▶ **What you are asked to do**:
Identify every line in the records below that contains the word "with", and copy each of those lines.

*** Data provided ***

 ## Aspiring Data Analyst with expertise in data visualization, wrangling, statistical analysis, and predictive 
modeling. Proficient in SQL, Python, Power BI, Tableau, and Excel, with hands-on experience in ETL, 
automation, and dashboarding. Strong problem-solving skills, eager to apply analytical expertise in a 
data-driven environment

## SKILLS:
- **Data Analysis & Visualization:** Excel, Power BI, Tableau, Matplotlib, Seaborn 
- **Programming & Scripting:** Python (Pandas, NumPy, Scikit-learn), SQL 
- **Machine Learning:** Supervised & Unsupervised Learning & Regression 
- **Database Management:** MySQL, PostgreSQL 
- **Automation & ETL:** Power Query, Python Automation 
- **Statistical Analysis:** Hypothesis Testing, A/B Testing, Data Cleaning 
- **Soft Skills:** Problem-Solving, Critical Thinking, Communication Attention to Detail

*** End of Data provided ***

▶ **Answer to the exercise**:
 ## Aspiring Data Analyst with expertise in data visualization, wrangling, statistical analysis, and predictive 
modeling. Proficient in SQL, Python, Power BI, Tableau, and Excel, with hands-on experience in ETL, 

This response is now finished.